Bei der Produktion unterscheidet sich diese «authentische» Werbung nicht von anderer Werbung. Auch hier gibt es Make-up, Styling, Models, Schauspielende, Einrichter und so weiter. Eine Werbung, die das authentische Leben zeigt, ist genauso aufwändig wie eine Werbung, die das perfekte Leben zeigt. Manchmal ist es sogar aufwändiger, unperfekte Werbewelten zu kreieren. Zum Beispiel muss ich, wenn ich besondere Vorstellungen habe, länger nach einem passenden Model suchen. Denn Model-Datenbanken sind immer noch eher mit erwartbaren Typen bestückt.

Der Onlineshop Digitec, der zur selben Firma wie Galaxus gehört, ging vor ein paar Jahren einen Schritt weiter. Es bewarb Produkte mit Kundenrezensionen, teils auch negativen.

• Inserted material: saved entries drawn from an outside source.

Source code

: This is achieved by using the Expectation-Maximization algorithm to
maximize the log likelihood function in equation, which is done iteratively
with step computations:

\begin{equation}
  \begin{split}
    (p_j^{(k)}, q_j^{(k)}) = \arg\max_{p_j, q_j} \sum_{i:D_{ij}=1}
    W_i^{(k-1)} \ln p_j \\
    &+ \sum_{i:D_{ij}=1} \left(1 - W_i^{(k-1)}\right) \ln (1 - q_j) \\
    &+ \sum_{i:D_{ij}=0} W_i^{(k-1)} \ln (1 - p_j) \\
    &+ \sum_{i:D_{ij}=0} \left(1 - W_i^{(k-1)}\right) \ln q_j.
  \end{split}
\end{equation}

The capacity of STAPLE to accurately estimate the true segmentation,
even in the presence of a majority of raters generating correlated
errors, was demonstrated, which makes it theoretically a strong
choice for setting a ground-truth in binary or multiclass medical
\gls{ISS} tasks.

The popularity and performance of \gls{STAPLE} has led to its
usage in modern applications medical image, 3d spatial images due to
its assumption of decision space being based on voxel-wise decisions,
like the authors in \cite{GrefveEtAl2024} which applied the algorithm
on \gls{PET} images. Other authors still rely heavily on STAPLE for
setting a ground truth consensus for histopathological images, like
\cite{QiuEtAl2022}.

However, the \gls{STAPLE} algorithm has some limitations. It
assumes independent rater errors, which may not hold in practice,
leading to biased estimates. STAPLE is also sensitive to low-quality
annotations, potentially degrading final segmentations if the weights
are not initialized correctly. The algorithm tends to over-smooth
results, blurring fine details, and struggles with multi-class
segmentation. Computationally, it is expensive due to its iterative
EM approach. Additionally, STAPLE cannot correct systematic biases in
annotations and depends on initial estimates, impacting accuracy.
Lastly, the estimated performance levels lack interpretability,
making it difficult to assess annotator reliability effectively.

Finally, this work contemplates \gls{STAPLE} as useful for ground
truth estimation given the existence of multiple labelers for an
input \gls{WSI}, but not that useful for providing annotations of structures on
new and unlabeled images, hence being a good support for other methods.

Auch diese Form der Werbung steht für mich unter den Stichwörtern Authentizität und Ehrlichkeit. Digitec hat hier einen spannenden Weg gefunden, ehrlich zu werben. Indem sie mit dem werben, was die Leute wirklich über Produkte sagen, schaffen sie Authentizität. Vielleicht wirft eine solche ehrliche Kundenrezension auf das einzelne Produkt nicht das beste Licht, doch für die Marke «Digitec» bringt es einen positiven Effekt. Es vermittelt den Leuten das Gefühl: Denen kann ich vertrauen.

Beides sind Onlineshops, die keine eigenen Produkte haben. Funktioniert das Spiel mit dem «perfekt Unperfekten» hier besonders gut, weil man sich als ehrliche Plattform präsentieren kann und es dem Shop letztlich egal ist, welche Produkte er verkauft?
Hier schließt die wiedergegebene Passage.